PERRY -- Members of Kings Chapel Memorial CME Church believe they have a future as rich as their long history.
The Rev. William C. Pounds III became the church’s new pastor in July. He said he considers himself a “visionary person” who is eager to be part of the church’s bright future.
“Kings Chapel’s history began around 1830 when John Rudolph King, a cotton planter and Methodist, moved here from Orangeburg, South Carolina,” Pounds said. “The King family owned about 1,700 acres and Jim Wiggins, a King slave, preached in an open-air arbor right near where the church is now. In 1856, skilled artisans and slaves built a structure and in 1977, the current building was built right here next to it.”
Pounds said in 1865, after Emancipation, the Kings deeded the church and land to a church board of trustees. He said during Reconstruction, the church also served as a school. Pounds said from its beginning as part of the King farm, Christians in the church enjoyed cooperation as well as services that included blacks and whites.
“A reflection of that is when the congregation moved from the old building to the new in ’77,” he said. “The congregation marched from the old building to the new along with members of the King family on that day. It was sons and daughters of former slaves and slave owners marching together in unity. Unity is important for a community.”
Following in the footsteps of Wiggins, Pounds is the church’s 28th pastor.
“My first service was a homecoming service,” Pounds said. “There were people who came back from New England and Miami. I could see the connection to family and community from the start. There are blessings with that.”
Pounds said he’s initiating an emphasis on young people and their involvement at the church.
“It’s beautiful to look at our history, but our future rests with young people carrying on the vision,” he said. “We’re encompassing the energy and excitement of young people and giving them opportunities. They take over services on second Sundays and do everything. If they want to bring in a special speaker, have one of them speak or have me speak, they do.”
Pounds’ vision includes making the church a compassionate community where food, school supplies and clothing are available to those in need.

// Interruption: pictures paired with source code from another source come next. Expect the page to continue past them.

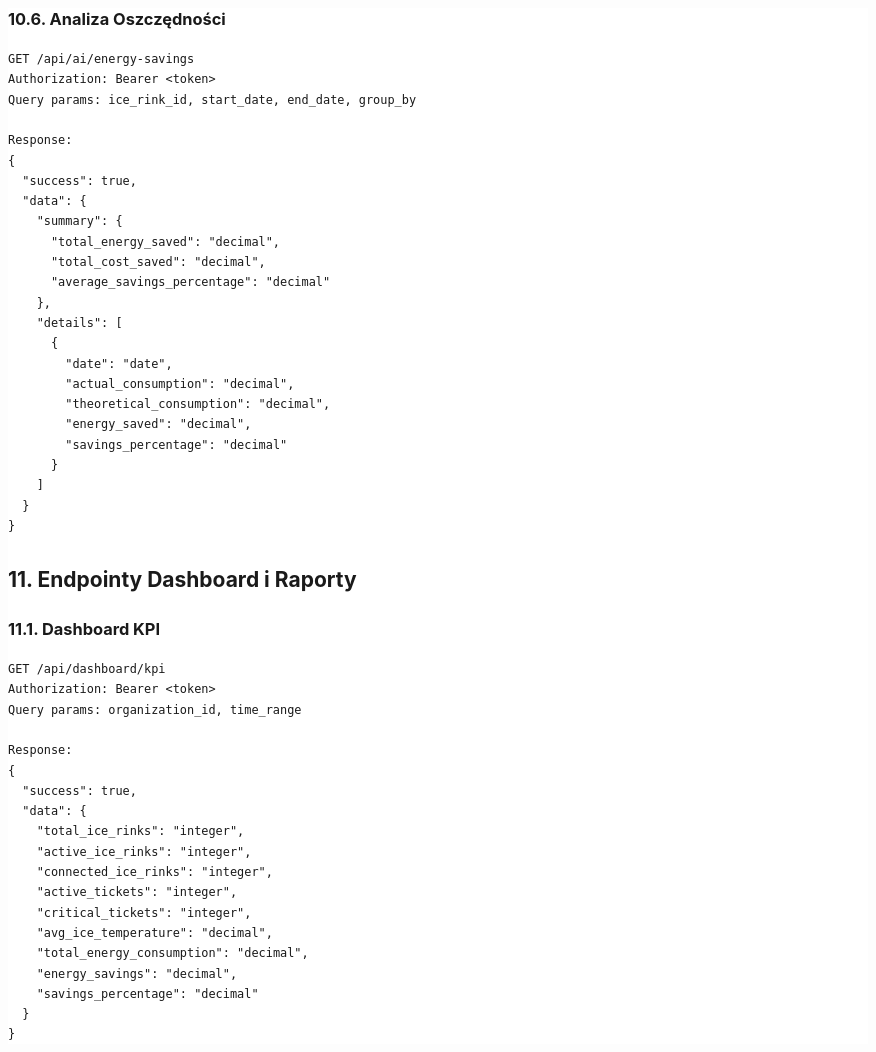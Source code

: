### 10.6. Analiza Oszczędności
```
GET /api/ai/energy-savings
Authorization: Bearer <token>
Query params: ice_rink_id, start_date, end_date, group_by

Response:
{
  "success": true,
  "data": {
    "summary": {
      "total_energy_saved": "decimal",
      "total_cost_saved": "decimal",
      "average_savings_percentage": "decimal"
    },
    "details": [
      {
        "date": "date",
        "actual_consumption": "decimal",
        "theoretical_consumption": "decimal",
        "energy_saved": "decimal",
        "savings_percentage": "decimal"
      }
    ]
  }
}
```

## 11. Endpointy Dashboard i Raporty

### 11.1. Dashboard KPI
```
GET /api/dashboard/kpi
Authorization: Bearer <token>
Query params: organization_id, time_range

Response:
{
  "success": true,
  "data": {
    "total_ice_rinks": "integer",
    "active_ice_rinks": "integer",
    "connected_ice_rinks": "integer",
    "active_tickets": "integer",
    "critical_tickets": "integer",
    "avg_ice_temperature": "decimal",
    "total_energy_consumption": "decimal",
    "energy_savings": "decimal",
    "savings_percentage": "decimal"
  }
}
```
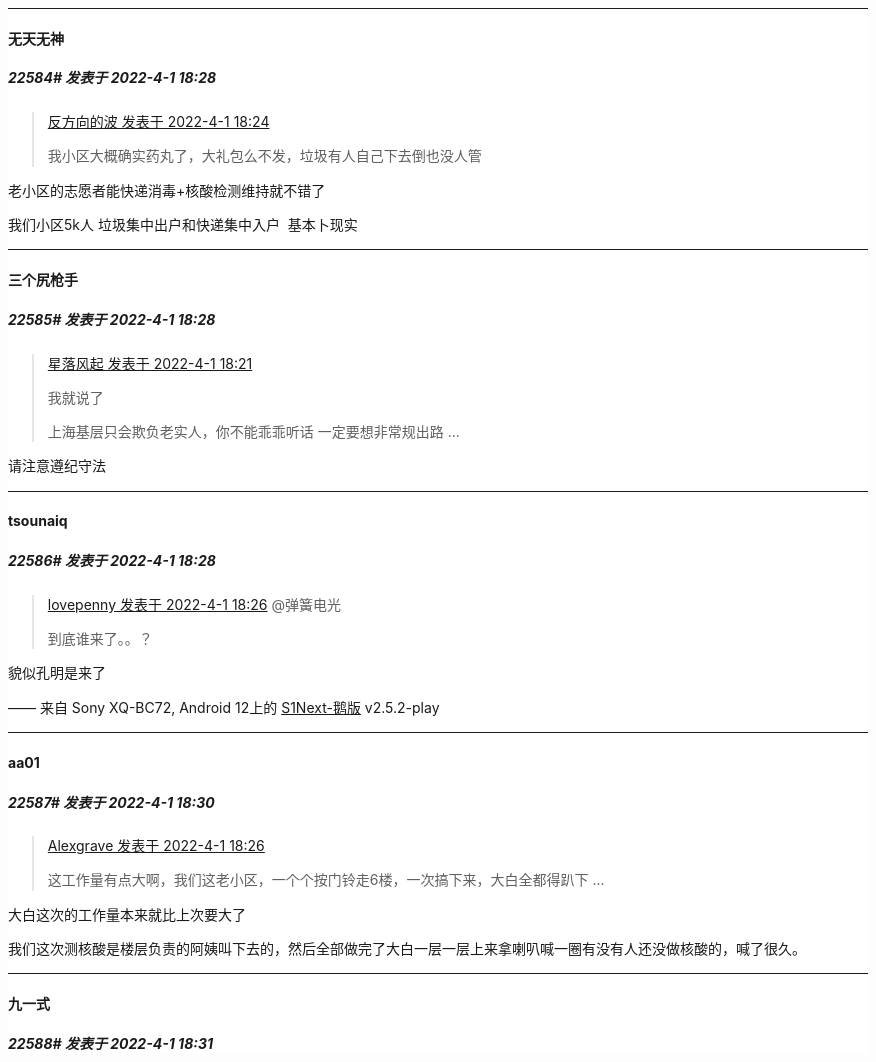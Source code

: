 *****

####  无天无神  
##### 22584#       发表于 2022-4-1 18:28

<blockquote><a href="httphttps://bbs.saraba1st.com/2b/forum.php?mod=redirect&amp;goto=findpost&amp;pid=55275712&amp;ptid=2039346" target="_blank">反方向的波 发表于 2022-4-1 18:24</a>

我小区大概确实药丸了，大礼包么不发，垃圾有人自己下去倒也没人管</blockquote>
老小区的志愿者能快递消毒+核酸检测维持就不错了

我们小区5k人 垃圾集中出户和快递集中入户  基本卜现实

*****

####  三个尻枪手  
##### 22585#       发表于 2022-4-1 18:28

<blockquote><a href="httphttps://bbs.saraba1st.com/2b/forum.php?mod=redirect&amp;goto=findpost&amp;pid=55275690&amp;ptid=2039346" target="_blank">星落风起 发表于 2022-4-1 18:21</a>

我就说了

上海基层只会欺负老实人，你不能乖乖听话 一定要想非常规出路 ...</blockquote>
请注意遵纪守法

*****

####  tsounaiq  
##### 22586#       发表于 2022-4-1 18:28

<blockquote><a href="httphttps://bbs.saraba1st.com/2b/forum.php?mod=redirect&amp;goto=findpost&amp;pid=55275726&amp;ptid=2039346" target="_blank">lovepenny 发表于 2022-4-1 18:26</a>
@弹簧电光

到底谁来了。。？</blockquote>
貌似孔明是来了

—— 来自 Sony XQ-BC72, Android 12上的 [S1Next-鹅版](https://github.com/ykrank/S1-Next/releases) v2.5.2-play

*****

####  aa01  
##### 22587#       发表于 2022-4-1 18:30

<blockquote><a href="httphttps://bbs.saraba1st.com/2b/forum.php?mod=redirect&amp;goto=findpost&amp;pid=55275728&amp;ptid=2039346" target="_blank">Alexgrave 发表于 2022-4-1 18:26</a>

这工作量有点大啊，我们这老小区，一个个按门铃走6楼，一次搞下来，大白全都得趴下 ...</blockquote>
大白这次的工作量本来就比上次要大了

我们这次测核酸是楼层负责的阿姨叫下去的，然后全部做完了大白一层一层上来拿喇叭喊一圈有没有人还没做核酸的，喊了很久。

*****

####  九一式  
##### 22588#       发表于 2022-4-1 18:31
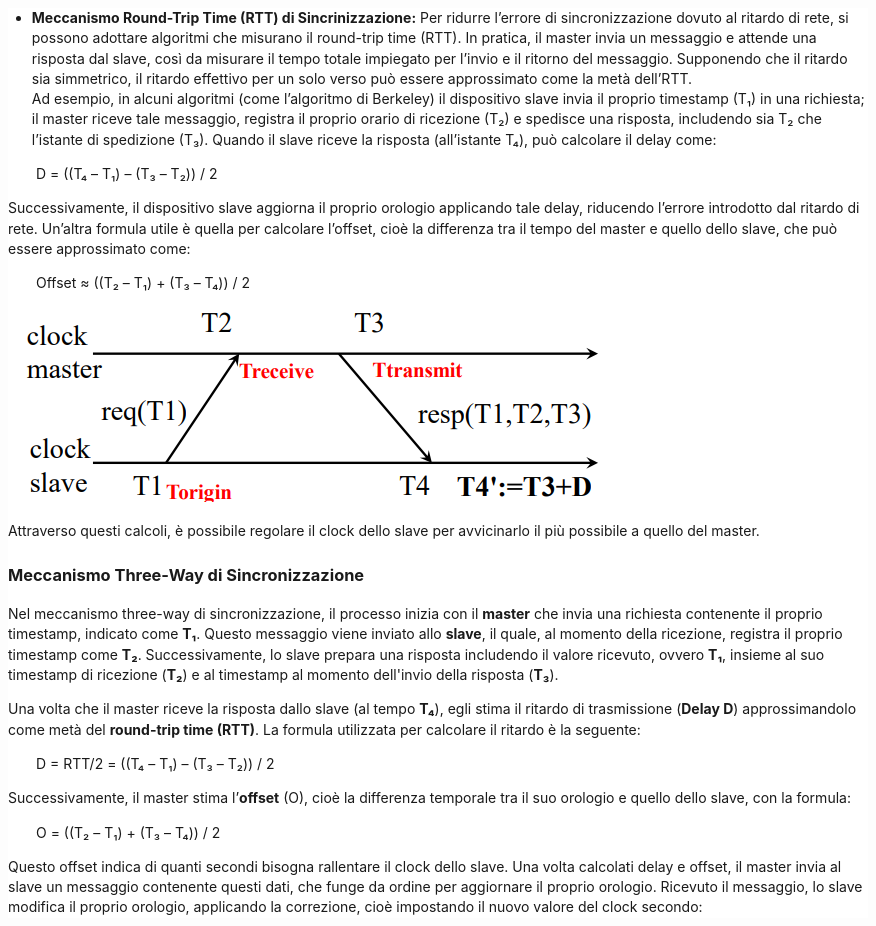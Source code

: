 - **Meccanismo Round-Trip Time (RTT) di Sincrinizzazione:** Per ridurre l’errore di sincronizzazione dovuto al ritardo di rete, si possono adottare algoritmi che misurano il round-trip time (RTT). In pratica, il master invia un messaggio e attende una risposta dal slave, così da misurare il tempo totale impiegato per l’invio e il ritorno del messaggio. Supponendo che il ritardo sia simmetrico, il ritardo effettivo per un solo verso può essere approssimato come la metà dell’RTT.  
Ad esempio, in alcuni algoritmi (come l’algoritmo di Berkeley) il dispositivo slave invia il proprio timestamp (T₁) in una richiesta; il master riceve tale messaggio, registra il proprio orario di ricezione (T₂) e spedisce una risposta, includendo sia T₂ che l’istante di spedizione (T₃). Quando il slave riceve la risposta (all’istante T₄), può calcolare il delay come:  

  D = ((T₄ – T₁) – (T₃ – T₂)) / 2

Successivamente, il dispositivo slave aggiorna il proprio orologio applicando tale delay, riducendo l’errore introdotto dal ritardo di rete. Un’altra formula utile è quella per calcolare l’offset, cioè la differenza tra il tempo del master e quello dello slave, che può essere approssimato come:  

  Offset ≈ ((T₂ – T₁) + (T₃ – T₄)) / 2

![](img/Virtualizzazione/sincroClock.png)

Attraverso questi calcoli, è possibile regolare il clock dello slave per avvicinarlo il più possibile a quello del master.

### Meccanismo Three-Way di Sincronizzazione

Nel meccanismo three-way di sincronizzazione, il processo inizia con il **master** che invia una richiesta contenente il proprio timestamp, indicato come **T₁**. Questo messaggio viene inviato allo **slave**, il quale, al momento della ricezione, registra il proprio timestamp come **T₂**. Successivamente, lo slave prepara una risposta includendo il valore ricevuto, ovvero **T₁**, insieme al suo timestamp di ricezione (**T₂**) e al timestamp al momento dell'invio della risposta (**T₃**).

Una volta che il master riceve la risposta dallo slave (al tempo **T₄**), egli stima il ritardo di trasmissione (**Delay D**) approssimandolo come metà del **round-trip time (RTT)**. La formula utilizzata per calcolare il ritardo è la seguente:

  D = RTT/2 = ((T₄ – T₁) – (T₃ – T₂)) / 2

Successivamente, il master stima l’**offset** (O), cioè la differenza temporale tra il suo orologio e quello dello slave, con la formula:

  O = ((T₂ – T₁) + (T₃ – T₄)) / 2

Questo offset indica di quanti secondi bisogna rallentare il clock dello slave. Una volta calcolati delay e offset, il master invia al slave un messaggio contenente questi dati, che funge da ordine per aggiornare il proprio orologio. Ricevuto il messaggio, lo slave modifica il proprio orologio, applicando la correzione, cioè impostando il nuovo valore del clock secondo:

He anticipates growing a media ministry so services can reach elderly members who can’t attend as well others around the world.
Pounds said he believes in transparency in leadership, in being inclusive and in seeing others smile.
“I do, I like to see people smile,” he said. “We’re serious about doing God’s work but his love and goodness puts a smile on people’s faces. With God, there’s always something to smile about. I want to convey the steadfastness of God and steadfastness we’re to have. Whether black or white -- or Gentile or Jew, so to say -- I want to introduce the faith, hope and love we’re called to. Especially the love.”
Pounds said above all his goal is to introduce others to Jesus Christ through the Gospel so they may enjoy the joy and salvation he himself has found. He said throughout his service as pastor to several churches, he has relied on the help and leadership of Bishop Kenneth W. Carter, presiding prelate, Sixth Episcopal District, Georgia and Haiti, CME Church, and presiding elder the Rev. Jane Thomas.
“The thing I love about the Methodist church is it’s a structured church,” he said. “There is room to move forward and think outside the box, but the foundation is there and you don’t have to make things up as you go.”
Pounds is a bi-vocational pastor. A native of Macon and father of six, he is an Air National Guard senior master sergeant serving at Robins Air Force Base with J-STARS.
“I went into the Air Force right out of high school, Central High School,” he said. “I’ve served pretty much all over the nation and globe in my 28 years. I’m now superintendent of the Chemical, Radiological, Nuclear program,” he said. “I have a lot of enthusiasm for all I do. I’m not the sort that can sit still for long.”
Pounds said he also takes pride in the fact he’s the longest serving chaplain in his fraternity, Omega Psi Phi, where he served for seven years in the Lambda Phi chapter.